Data records:
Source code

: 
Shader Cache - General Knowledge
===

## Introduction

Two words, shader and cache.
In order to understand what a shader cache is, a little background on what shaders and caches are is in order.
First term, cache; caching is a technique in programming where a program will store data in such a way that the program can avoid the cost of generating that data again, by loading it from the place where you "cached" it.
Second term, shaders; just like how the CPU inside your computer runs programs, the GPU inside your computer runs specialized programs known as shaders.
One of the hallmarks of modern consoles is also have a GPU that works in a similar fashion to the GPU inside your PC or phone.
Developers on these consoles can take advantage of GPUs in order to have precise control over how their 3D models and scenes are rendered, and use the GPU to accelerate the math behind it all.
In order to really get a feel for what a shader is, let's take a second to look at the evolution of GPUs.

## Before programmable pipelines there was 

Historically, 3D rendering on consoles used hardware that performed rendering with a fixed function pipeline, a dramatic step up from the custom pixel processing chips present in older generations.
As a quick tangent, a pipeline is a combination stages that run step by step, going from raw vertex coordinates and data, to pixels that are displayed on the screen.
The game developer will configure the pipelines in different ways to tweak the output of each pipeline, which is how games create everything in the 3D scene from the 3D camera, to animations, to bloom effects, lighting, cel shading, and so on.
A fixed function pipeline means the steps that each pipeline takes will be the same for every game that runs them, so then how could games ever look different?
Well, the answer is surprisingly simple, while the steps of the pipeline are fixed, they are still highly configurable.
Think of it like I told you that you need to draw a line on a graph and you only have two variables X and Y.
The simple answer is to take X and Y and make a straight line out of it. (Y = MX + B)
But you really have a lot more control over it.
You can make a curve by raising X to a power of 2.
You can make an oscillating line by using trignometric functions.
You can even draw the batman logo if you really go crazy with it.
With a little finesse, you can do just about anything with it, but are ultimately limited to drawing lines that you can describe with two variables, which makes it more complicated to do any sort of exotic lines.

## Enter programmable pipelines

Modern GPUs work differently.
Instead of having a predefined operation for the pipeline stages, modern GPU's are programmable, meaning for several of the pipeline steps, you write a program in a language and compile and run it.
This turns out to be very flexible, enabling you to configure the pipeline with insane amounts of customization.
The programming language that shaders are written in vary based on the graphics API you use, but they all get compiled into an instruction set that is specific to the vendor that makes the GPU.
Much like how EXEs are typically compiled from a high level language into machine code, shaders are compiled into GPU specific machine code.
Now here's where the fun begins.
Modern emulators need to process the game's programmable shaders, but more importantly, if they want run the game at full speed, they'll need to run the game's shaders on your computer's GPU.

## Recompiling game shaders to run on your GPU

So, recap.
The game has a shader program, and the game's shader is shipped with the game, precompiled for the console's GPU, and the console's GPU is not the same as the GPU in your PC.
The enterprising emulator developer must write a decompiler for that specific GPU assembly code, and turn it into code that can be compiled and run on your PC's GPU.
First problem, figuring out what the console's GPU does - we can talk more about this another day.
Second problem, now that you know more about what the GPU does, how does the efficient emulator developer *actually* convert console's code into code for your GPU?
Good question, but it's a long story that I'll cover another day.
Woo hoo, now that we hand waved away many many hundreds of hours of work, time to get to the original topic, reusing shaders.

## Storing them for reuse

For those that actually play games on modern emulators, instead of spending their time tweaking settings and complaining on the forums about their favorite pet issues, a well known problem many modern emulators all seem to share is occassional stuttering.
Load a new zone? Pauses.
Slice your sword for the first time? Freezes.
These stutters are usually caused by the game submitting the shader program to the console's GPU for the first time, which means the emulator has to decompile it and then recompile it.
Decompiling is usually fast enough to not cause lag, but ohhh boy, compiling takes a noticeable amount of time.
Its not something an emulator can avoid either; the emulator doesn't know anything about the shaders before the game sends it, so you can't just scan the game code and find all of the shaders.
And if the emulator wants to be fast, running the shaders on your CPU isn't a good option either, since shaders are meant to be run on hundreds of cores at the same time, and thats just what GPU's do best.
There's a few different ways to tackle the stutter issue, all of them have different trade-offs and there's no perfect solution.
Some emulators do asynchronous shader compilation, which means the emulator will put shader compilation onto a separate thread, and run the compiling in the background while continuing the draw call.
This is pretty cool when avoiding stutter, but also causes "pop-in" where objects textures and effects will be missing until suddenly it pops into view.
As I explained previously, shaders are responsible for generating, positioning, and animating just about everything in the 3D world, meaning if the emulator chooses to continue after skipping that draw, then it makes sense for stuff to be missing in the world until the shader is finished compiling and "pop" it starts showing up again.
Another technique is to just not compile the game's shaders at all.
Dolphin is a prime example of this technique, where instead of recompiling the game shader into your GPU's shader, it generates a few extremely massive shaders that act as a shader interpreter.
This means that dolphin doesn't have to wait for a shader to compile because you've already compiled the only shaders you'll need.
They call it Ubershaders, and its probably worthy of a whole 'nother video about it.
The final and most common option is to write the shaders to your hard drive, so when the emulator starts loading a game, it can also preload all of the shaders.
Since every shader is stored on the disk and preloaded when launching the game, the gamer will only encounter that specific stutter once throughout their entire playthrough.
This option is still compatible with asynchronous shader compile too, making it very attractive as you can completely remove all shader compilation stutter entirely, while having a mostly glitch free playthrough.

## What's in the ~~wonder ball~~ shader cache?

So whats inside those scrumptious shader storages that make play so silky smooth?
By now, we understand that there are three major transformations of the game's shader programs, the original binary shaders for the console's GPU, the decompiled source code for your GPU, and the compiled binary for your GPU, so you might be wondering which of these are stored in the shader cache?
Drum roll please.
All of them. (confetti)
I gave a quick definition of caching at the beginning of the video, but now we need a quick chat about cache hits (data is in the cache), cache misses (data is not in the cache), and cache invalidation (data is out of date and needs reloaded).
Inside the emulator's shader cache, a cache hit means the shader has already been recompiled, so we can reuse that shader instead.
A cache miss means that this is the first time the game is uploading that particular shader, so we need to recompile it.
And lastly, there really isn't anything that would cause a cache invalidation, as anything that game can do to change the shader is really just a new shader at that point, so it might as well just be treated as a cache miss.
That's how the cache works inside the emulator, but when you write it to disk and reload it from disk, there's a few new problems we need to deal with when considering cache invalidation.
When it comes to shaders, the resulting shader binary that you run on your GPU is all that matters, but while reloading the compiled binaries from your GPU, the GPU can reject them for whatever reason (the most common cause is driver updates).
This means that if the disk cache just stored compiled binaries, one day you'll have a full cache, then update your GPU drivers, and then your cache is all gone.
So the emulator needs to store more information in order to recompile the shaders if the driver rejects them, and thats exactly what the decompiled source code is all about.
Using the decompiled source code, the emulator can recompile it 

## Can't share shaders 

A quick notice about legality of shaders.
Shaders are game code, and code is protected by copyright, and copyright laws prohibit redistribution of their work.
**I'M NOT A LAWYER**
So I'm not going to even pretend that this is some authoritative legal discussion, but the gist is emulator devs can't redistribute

Problem to solve:
Write out exactly the lines starting with the one that holds "Using the decompiled" and running through the last line above.

Result for this exercise:
Using the decompiled source code, the emulator can recompile it 

## Can't share shaders 

A quick notice about legality of shaders.
Shaders are game code, and code is protected by copyright, and copyright laws prohibit redistribution of their work.
**I'M NOT A LAWYER**
So I'm not going to even pretend that this is some authoritative legal discussion, but the gist is emulator devs can't redistribute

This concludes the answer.